▶ _BRIEF_:
Starting with the line that contains "Uma carga diária" and stopping after the line that contains "reconciliação e reprocessamento;", copy the entries below exactly. Include nothing else.

┄┄┄┄┄┄┄┄┄┄

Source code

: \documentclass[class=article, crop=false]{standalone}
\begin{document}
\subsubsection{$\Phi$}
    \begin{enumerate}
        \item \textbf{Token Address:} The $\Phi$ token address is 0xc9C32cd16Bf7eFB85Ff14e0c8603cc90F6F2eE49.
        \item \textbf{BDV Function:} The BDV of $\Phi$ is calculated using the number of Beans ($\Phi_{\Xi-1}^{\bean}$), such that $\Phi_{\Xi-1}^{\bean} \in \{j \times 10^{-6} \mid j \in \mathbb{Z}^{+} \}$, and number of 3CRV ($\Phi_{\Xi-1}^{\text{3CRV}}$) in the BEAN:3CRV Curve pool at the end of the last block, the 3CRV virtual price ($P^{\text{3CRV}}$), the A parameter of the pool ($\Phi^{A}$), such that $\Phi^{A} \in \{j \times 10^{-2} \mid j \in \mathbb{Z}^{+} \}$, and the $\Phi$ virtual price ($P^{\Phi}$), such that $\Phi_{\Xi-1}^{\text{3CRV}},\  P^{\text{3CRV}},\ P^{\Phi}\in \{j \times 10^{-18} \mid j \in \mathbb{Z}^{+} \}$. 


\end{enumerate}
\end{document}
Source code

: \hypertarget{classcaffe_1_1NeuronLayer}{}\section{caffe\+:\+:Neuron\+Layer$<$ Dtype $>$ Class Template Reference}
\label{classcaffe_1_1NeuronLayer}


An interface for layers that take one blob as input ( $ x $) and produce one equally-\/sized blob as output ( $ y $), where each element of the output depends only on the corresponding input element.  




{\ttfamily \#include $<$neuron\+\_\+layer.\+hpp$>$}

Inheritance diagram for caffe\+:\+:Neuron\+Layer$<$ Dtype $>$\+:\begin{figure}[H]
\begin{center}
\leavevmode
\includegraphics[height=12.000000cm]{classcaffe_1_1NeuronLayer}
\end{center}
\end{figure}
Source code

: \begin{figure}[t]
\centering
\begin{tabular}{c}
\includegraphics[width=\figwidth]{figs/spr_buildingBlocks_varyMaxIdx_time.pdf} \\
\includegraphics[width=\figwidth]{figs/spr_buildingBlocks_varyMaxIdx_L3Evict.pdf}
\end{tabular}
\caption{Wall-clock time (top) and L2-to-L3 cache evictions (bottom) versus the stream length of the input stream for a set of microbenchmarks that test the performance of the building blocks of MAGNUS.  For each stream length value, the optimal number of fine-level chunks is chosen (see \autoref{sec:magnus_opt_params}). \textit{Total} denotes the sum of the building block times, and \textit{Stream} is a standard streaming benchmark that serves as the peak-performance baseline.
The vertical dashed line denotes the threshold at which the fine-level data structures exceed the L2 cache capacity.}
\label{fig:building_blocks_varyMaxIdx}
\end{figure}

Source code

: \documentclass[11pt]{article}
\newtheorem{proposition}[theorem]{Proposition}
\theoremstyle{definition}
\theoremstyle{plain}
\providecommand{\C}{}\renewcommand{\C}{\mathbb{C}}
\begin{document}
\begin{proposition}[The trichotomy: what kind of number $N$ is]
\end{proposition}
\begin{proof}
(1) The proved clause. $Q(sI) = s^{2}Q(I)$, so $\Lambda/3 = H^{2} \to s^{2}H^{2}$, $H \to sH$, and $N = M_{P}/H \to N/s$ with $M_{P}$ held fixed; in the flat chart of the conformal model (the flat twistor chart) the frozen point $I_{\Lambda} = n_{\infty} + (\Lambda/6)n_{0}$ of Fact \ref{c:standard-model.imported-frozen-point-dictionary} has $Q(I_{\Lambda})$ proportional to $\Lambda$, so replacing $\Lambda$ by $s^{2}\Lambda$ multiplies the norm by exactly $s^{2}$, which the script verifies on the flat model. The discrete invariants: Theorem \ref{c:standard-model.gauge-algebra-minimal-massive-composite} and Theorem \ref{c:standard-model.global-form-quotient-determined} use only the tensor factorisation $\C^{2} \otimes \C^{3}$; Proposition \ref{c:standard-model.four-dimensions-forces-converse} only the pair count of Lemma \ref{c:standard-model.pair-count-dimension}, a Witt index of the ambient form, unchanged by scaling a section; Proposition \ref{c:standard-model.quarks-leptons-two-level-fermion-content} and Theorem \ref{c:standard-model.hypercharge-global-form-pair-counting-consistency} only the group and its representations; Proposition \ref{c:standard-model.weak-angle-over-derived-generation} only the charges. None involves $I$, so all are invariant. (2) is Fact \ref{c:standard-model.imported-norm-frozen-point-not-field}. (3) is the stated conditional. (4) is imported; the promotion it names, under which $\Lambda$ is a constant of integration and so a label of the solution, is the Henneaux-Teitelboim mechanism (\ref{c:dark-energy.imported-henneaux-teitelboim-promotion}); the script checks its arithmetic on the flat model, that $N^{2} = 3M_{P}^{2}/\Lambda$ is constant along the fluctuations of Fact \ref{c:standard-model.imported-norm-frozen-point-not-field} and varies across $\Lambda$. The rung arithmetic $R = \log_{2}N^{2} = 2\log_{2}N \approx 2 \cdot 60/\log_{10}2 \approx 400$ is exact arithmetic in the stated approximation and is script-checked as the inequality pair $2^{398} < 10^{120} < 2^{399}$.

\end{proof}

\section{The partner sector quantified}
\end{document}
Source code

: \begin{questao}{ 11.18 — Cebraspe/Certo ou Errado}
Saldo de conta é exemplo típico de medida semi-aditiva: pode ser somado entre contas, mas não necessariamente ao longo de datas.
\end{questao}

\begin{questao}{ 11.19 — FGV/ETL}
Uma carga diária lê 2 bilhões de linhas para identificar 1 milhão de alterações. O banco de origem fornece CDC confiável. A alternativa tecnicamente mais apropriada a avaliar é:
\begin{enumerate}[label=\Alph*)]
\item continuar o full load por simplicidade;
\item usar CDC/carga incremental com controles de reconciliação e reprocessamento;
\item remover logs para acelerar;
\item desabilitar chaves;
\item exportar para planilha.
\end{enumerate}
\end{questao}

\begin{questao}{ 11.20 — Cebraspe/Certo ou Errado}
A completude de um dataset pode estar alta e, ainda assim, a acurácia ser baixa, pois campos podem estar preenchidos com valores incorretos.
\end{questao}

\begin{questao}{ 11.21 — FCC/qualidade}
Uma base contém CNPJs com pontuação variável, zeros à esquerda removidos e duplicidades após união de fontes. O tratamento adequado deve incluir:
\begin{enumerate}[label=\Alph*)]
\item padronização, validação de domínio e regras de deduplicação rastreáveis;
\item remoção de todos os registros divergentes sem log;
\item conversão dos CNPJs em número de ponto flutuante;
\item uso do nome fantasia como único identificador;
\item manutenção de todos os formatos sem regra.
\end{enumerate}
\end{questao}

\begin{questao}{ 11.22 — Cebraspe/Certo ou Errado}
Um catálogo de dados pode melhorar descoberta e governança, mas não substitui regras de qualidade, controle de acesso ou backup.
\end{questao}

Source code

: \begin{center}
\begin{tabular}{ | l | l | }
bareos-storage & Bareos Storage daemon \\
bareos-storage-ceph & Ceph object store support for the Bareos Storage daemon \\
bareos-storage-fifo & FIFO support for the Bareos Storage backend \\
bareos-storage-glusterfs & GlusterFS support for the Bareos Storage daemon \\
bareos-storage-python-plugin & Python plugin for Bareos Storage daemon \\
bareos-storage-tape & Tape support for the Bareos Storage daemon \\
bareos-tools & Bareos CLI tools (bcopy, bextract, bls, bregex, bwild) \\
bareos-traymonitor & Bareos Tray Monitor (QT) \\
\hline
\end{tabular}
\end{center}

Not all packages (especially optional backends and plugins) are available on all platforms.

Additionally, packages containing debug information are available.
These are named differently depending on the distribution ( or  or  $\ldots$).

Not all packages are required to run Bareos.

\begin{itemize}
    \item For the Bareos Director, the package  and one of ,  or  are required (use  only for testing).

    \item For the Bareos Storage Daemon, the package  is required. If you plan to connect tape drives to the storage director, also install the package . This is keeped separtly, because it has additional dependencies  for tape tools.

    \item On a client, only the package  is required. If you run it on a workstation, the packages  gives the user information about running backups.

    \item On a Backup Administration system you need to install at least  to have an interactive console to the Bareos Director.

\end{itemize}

┄┄┄┄┄┄┄┄┄┄

▶ _ANSWER FOR THE TASK_:
Uma carga diária lê 2 bilhões de linhas para identificar 1 milhão de alterações. O banco de origem fornece CDC confiável. A alternativa tecnicamente mais apropriada a avaliar é:
\begin{enumerate}[label=\Alph*)]
\item continuar o full load por simplicidade;
\item usar CDC/carga incremental com controles de reconciliação e reprocessamento;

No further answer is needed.